Un domingo después de una noche limpiando edificios, se levantó con ganas de mirar las fotos que había traído del Perú. Se fijó más que nunca en una con sus primos, en la playa. Él sonreía sentado sobre uno de los poyos, con una cerveza en la mano. Los dos se veían distendidos y bronceados, parecían felices. «Éramos felices» se dijo. La siguiente vez que habló con su madre le preguntó si sabía cómo comunicarse con su primo. Unos días después ella le había conseguido el número de teléfono de una casa en los suburbios de Nueva York.

*

«Infeliz» fue lo primero que ella le dijo, sonriendo, cuando él se apareció en la estación de tren a recibirla. Ella le reprochó que sabiendo que estaba al otro lado del río nunca hubiera intentado buscarla. Él tartamudeó, dijo alguna excusa absurda y puso cara de idiota. Ella pensó que el imbécil de su primo no había cambiado en nada.

Era una tarde espléndida en la estación de tren. Ella tuvo que cerrar los ojos para que el sol no la cegara cuando intentó mirar el cartel con el nombre del pueblo. Le dijo a su primo que estaba más gordo. Él le echó la culpa a la comida de los gringos.  A su lado estaba parado un muchacho vestido para el verano, con unos pantalones amarillos y una camisa desabotonada hasta el pecho con un diseño de palmeras verdes y puestas de sol anaranjadas que a ella le pareció el colmo del mal gusto. El chico era alto, muy subido de peso, con una doble papada excesiva para la edad que parecía tener.  Hablaba en castellano con un acento en el que ella creía reconocer, muy lejana, la tonada limeña. Ese muchacho era el dueño de un auto deportivo rojo con el que habían ido a recogerla. Su primo le dijo: «Te presento a mi primo Hernán».

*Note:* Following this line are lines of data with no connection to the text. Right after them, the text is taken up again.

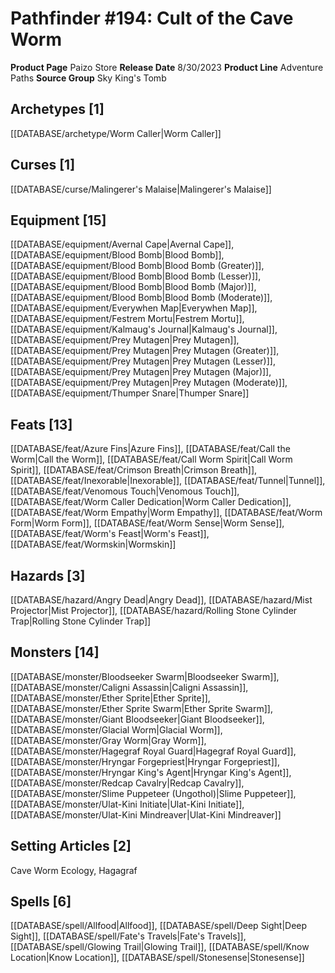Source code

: ﻿---
id: '209'
name: Pathfinder 194. Cult of the Cave Worm
rarity: Common
type: Source

---
# Pathfinder #194: Cult of the Cave Worm

**Product Page** Paizo Store
**Release Date** 8/30/2023
**Product Line** Adventure Paths
**Source Group** Sky King's Tomb

## Archetypes [1]

[[DATABASE/archetype/Worm Caller|Worm Caller]]

## Curses [1]

[[DATABASE/curse/Malingerer's Malaise|Malingerer's Malaise]]

## Equipment [15]

[[DATABASE/equipment/Avernal Cape|Avernal Cape]], [[DATABASE/equipment/Blood Bomb|Blood Bomb]], [[DATABASE/equipment/Blood Bomb|Blood Bomb (Greater)]], [[DATABASE/equipment/Blood Bomb|Blood Bomb (Lesser)]], [[DATABASE/equipment/Blood Bomb|Blood Bomb (Major)]], [[DATABASE/equipment/Blood Bomb|Blood Bomb (Moderate)]], [[DATABASE/equipment/Everywhen Map|Everywhen Map]], [[DATABASE/equipment/Festrem Mortu|Festrem Mortu]], [[DATABASE/equipment/Kalmaug's Journal|Kalmaug's Journal]], [[DATABASE/equipment/Prey Mutagen|Prey Mutagen]], [[DATABASE/equipment/Prey Mutagen|Prey Mutagen (Greater)]], [[DATABASE/equipment/Prey Mutagen|Prey Mutagen (Lesser)]], [[DATABASE/equipment/Prey Mutagen|Prey Mutagen (Major)]], [[DATABASE/equipment/Prey Mutagen|Prey Mutagen (Moderate)]], [[DATABASE/equipment/Thumper Snare|Thumper Snare]]

## Feats [13]

[[DATABASE/feat/Azure Fins|Azure Fins]], [[DATABASE/feat/Call the Worm|Call the Worm]], [[DATABASE/feat/Call Worm Spirit|Call Worm Spirit]], [[DATABASE/feat/Crimson Breath|Crimson Breath]], [[DATABASE/feat/Inexorable|Inexorable]], [[DATABASE/feat/Tunnel|Tunnel]], [[DATABASE/feat/Venomous Touch|Venomous Touch]], [[DATABASE/feat/Worm Caller Dedication|Worm Caller Dedication]], [[DATABASE/feat/Worm Empathy|Worm Empathy]], [[DATABASE/feat/Worm Form|Worm Form]], [[DATABASE/feat/Worm Sense|Worm Sense]], [[DATABASE/feat/Worm's Feast|Worm's Feast]], [[DATABASE/feat/Wormskin|Wormskin]]

## Hazards [3]

[[DATABASE/hazard/Angry Dead|Angry Dead]], [[DATABASE/hazard/Mist Projector|Mist Projector]], [[DATABASE/hazard/Rolling Stone Cylinder Trap|Rolling Stone Cylinder Trap]]

## Monsters [14]

[[DATABASE/monster/Bloodseeker Swarm|Bloodseeker Swarm]], [[DATABASE/monster/Caligni Assassin|Caligni Assassin]], [[DATABASE/monster/Ether Sprite|Ether Sprite]], [[DATABASE/monster/Ether Sprite Swarm|Ether Sprite Swarm]], [[DATABASE/monster/Giant Bloodseeker|Giant Bloodseeker]], [[DATABASE/monster/Glacial Worm|Glacial Worm]], [[DATABASE/monster/Gray Worm|Gray Worm]], [[DATABASE/monster/Hagegraf Royal Guard|Hagegraf Royal Guard]], [[DATABASE/monster/Hryngar Forgepriest|Hryngar Forgepriest]], [[DATABASE/monster/Hryngar King's Agent|Hryngar King's Agent]], [[DATABASE/monster/Redcap Cavalry|Redcap Cavalry]], [[DATABASE/monster/Slime Puppeteer (Ungothol)|Slime Puppeteer]], [[DATABASE/monster/Ulat-Kini Initiate|Ulat-Kini Initiate]], [[DATABASE/monster/Ulat-Kini Mindreaver|Ulat-Kini Mindreaver]]

## Setting Articles [2]

Cave Worm Ecology, Hagagraf

## Spells [6]

[[DATABASE/spell/Allfood|Allfood]], [[DATABASE/spell/Deep Sight|Deep Sight]], [[DATABASE/spell/Fate's Travels|Fate's Travels]], [[DATABASE/spell/Glowing Trail|Glowing Trail]], [[DATABASE/spell/Know Location|Know Location]], [[DATABASE/spell/Stonesense|Stonesense]]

Hernán y él también eran parientes, por el lado de su madre. Por lo tanto ella y Hernán también lo eran. Por algún costado: todas las familias del pueblo estaban emparentadas. Mientras manejaba, Hernán le contó que su familia había emigrado dos décadas atrás, durante el gobierno aprista. También le dijo recordar que había estado una vez en la playa: «Como de faif «, dijo. Mientras manejaba, Hernán le contó la historia de cuando se metió a bucear en las pozas y salió llorando porque lo picó un cangrejo. Desde el asiento de atrás, ella le preguntó cómo había sido su vida en Estados Unidos y Hernán respondió que había terminado la secundaria en ese pueblo. Dijo que al terminar el colegio estudió cocina y consiguió trabajo de chef. “Rait nau trabajo en un club de Connecticut” le dijo. Le dijo que vivía con sus padres y sus hermanos en una casa muy cerca de la estación.

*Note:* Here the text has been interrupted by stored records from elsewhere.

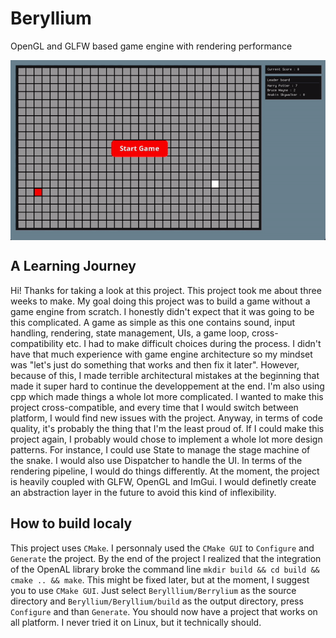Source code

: # Beryllium
OpenGL and GLFW based game engine with rendering performance

<div style="display:flex; justify-content:center; width:100%; height:100%">
    <img src="Documentation/snake_demo.gif" />
</div>

## A Learning Journey

Hi! Thanks for taking a look at this project. This project took me about three weeks to make.
My goal doing this project was to build a game without a game engine from scratch. I honestly
didn't expect that it was going to be this complicated. A game as simple as this one contains
sound, input handling, rendering, state management, UIs, a game loop, cross-compatibility etc.
I had to make difficult choices during the process. I didn't have that much experience with
game engine architecture so my mindset was "let's just do something that works and then fix it
later". However, because of this, I made terrible architectural mistakes at the beginning that
made it super hard to continue the developpement at the end. I'm also using cpp which made
things a whole lot more complicated. I wanted to make this project cross-compatible, and every
time that I would switch between platform, I would find new issues with the project. Anyway, in
terms of code quality, it's probably the thing that I'm the least proud of. If I could make 
this project again, I probably would chose to implement a whole lot more design patterns. For
instance, I could use State to manage the stage machine of the snake. I would also use
Dispatcher to handle the UI. In terms of the rendering pipeline, I would do things differently.
At the moment, the project is heavily coupled with GLFW, OpenGL and ImGui. I would definetly
create an abstraction layer in the future to avoid this kind of inflexibility.

## How to build localy

This project uses `CMake`. I personnaly used the `CMake GUI` to `Configure` and `Generate` the
project. By the end of the project I realized that the integration of the OpenAL library broke
the command line `mkdir build && cd build && cmake .. && make`. This might be fixed later, but
at the moment, I suggest you to use `CMake GUI`. Just select `Berylllium/Berrylium` as the
source directory and `Beryllium/Beryllium/build` as the output directory, press `Configure`
and than `Generate`. You should now have a project that works on all platform. I never tried
it on Linux, but it technically should.





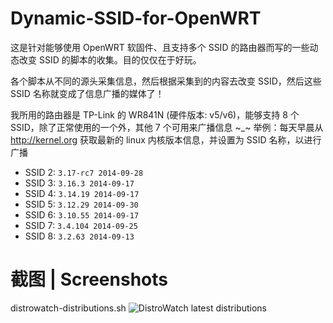 Dynamic-SSID-for-OpenWRT
========================

这是针对能够使用 OpenWRT 软固件、且支持多个 SSID 的路由器而写的一些动态改变 SSID 的脚本的收集。目的仅仅在于好玩。

各个脚本从不同的源头采集信息，然后根据采集到的内容去改变 SSID，然后这些 SSID 名称就变成了信息广播的媒体了！

我所用的路由器是 TP-Link 的 WR841N (硬件版本: v5/v6)，能够支持 8 个 SSID，除了正常使用的一个外，其他 7 个可用来广播信息 ~\_~
举例：每天早晨从 http://kernel.org 获取最新的 linux 内核版本信息，并设置为 SSID 名称，以进行广播

* SSID 2: `3.17-rc7 2014-09-28`
* SSID 3: `3.16.3 2014-09-17`
* SSID 4: `3.14.19 2014-09-17`
* SSID 5: `3.12.29 2014-09-30`
* SSID 6: `3.10.55 2014-09-17`
* SSID 7: `3.4.104 2014-09-25`
* SSID 8: `3.2.63 2014-09-13`


截图 | Screenshots
==================

distrowatch-distributions.sh
![DistroWatch latest distributions](https://github.com/moontide/Dynamic-SSID-for-OpenWRT/raw/master/screenshots/distrowatch-latest-distributions.png)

«¿Te quedas todo el wikend?» le preguntó Hernán. Ella respondió que solo podía quedarse una noche porque tenía que trabajar en Nueva Jersey. Le contó del negocio de la limpieza de oficinas. 

Por otro lado, su primo ya le había contado por teléfono que trabajaba de lunes a viernes en la garita de estacionamiento de un consultorio médico. Le dijo que fue el papá de Hernán el que lo había recomendado. Dijo que una de las hermanas de la mamá de Hernán (su tía también) le estaba prestando su departamento. Esa tía vivía por el momento en otra casa, cuidando a una anciana con muchísimo dinero. Su primo le dijo que esa tía le cobraba una renta mínima mientras juntaba dinero para mudarse. Dijo que se había matriculado para empezar a estudiar inglés en un instituto de Manhattan, que deseaba mudarse a la ciudad, pero que todavía no podía. Que estaba bien ahí en los suburbios, cerca de sus familiares y de su trabajo.

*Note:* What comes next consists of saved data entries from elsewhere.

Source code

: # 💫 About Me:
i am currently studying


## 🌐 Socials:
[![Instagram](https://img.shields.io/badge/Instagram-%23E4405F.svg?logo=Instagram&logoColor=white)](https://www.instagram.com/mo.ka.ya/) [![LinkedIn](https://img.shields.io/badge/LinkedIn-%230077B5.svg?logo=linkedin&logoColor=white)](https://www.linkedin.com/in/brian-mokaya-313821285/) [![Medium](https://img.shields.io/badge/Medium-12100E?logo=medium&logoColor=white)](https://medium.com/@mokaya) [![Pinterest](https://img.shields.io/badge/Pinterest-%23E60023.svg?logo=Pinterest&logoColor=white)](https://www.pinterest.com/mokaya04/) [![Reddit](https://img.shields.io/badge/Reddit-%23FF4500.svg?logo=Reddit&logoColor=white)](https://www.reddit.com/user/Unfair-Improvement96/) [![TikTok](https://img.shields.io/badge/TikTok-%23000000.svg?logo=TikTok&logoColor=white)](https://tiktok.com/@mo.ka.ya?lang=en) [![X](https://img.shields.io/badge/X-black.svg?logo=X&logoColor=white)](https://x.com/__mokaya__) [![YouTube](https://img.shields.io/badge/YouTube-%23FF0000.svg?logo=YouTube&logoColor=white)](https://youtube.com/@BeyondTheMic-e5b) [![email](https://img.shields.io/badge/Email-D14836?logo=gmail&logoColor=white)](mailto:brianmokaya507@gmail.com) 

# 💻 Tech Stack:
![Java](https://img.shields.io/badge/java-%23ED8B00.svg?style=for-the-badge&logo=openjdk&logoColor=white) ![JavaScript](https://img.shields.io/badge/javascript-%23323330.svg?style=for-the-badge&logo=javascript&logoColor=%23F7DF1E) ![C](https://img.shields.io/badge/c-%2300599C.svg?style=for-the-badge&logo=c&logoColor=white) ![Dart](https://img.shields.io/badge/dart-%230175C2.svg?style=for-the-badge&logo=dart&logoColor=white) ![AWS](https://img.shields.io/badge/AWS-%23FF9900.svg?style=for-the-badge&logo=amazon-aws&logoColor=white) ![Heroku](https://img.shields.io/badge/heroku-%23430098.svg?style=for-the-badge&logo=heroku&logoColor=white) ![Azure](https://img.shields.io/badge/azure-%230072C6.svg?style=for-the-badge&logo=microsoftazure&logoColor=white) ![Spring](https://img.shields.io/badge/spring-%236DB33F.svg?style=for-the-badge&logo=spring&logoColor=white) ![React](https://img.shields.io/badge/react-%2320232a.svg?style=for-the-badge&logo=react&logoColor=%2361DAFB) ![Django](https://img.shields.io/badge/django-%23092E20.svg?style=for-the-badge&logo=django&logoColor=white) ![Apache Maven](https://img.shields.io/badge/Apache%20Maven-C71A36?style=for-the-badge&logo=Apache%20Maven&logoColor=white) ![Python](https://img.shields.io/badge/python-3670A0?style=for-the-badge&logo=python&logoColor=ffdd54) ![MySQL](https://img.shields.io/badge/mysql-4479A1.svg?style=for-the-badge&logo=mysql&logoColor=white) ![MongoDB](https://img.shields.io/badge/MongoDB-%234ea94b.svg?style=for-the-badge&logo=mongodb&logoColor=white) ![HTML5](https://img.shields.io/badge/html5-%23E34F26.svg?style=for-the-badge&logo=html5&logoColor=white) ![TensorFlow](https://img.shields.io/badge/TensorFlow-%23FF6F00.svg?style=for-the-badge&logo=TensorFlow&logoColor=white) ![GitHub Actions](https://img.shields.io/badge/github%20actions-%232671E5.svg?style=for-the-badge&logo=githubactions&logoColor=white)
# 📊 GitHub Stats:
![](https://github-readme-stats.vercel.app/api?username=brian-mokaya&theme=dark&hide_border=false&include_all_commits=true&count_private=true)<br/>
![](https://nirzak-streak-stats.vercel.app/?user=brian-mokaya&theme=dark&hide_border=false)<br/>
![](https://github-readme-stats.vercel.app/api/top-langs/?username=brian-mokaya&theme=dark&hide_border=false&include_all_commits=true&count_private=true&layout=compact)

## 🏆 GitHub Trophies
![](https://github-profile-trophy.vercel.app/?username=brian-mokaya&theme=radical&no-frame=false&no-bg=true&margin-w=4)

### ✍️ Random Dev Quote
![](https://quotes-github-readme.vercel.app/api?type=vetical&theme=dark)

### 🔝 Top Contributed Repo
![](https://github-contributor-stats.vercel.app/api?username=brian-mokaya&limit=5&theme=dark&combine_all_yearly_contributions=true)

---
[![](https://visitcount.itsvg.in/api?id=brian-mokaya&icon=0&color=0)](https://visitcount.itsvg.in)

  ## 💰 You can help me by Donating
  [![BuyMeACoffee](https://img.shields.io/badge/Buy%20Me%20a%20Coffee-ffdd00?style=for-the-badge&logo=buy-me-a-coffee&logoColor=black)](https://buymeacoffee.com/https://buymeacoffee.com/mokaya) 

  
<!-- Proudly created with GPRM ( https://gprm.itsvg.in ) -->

Hernán dijo que los iba a llevar a su barra favorita. Era un bar de White Plains en el que trabajaba una hondureña, Verónica, con la que estaba saliendo. Se sentaron en una mesa y Hernán invitó una ronda de cervezas y unas hamburguesas. Su primo le había dicho que el plan era salir a dar una vuelta por la zona y más tarde a una discoteca. Sin embargo, cuando Verónica terminó su turno, se acercó a la mesa para decirles que estaba muy cansada para salir con ellos. Entonces Hernán les preguntó si podían ir al departamento en el que se quedaba su primo. “A seguirla pero tranqui” dijo Hernán, con un convincente acento limeño, pensó ella. Su primo dijo que no había problema. En el camino, Hernán se detuvo en un supermercado a comprar cuatro six pack de cerveza.

Su primo vivía en un edificio que se caía a pedazos. Ella pensó que se veía más decrépito y más feo que su edificio en Nueva Jersey. El departamento tenía un solo ambiente (sin mayores divisiones) donde estaban la cocina, la sala comedor y el dormitorio. Dentro del departamento la única puerta era la de un baño pequeño donde las paredes y las cortinas de la ducha eran de color rosado. En ese departamento todos los objetos eran floreados: las cortinas, el empapelado de las paredes, la alfombra de la sala, los cobertores de los sillones. Ella se sorprendió de que su primo pudiera vivir ahí. Pensó que ella no hubiera aguantado más de una noche.

Ella, su primo y Hernán conversaron por horas sentados a la mesa de la cocina mientras Verónica dormía echada en un sofá. Hernán empezó a hablarle de los músicos de salsa que le gustaban y a ella eso le gustó. Después se puso a detallar cómo preparaba los platos que servían en su trabajo, los ingredientes, los cuchillos y ella se aburrió. Se hizo de noche y Verónica se despertó. Se sentó con ellos. Hernán salió a recoger una pizza. Comieron y se confirmaron que no les interesaba salir. Cuando se terminó la cerveza Hernán dijo que estaba taired, que tenia que salir a trabajar de madrugada. Verónica se acomodó otra vez en el sofá y Hernán se echó a un lado, sobre la alfombra. 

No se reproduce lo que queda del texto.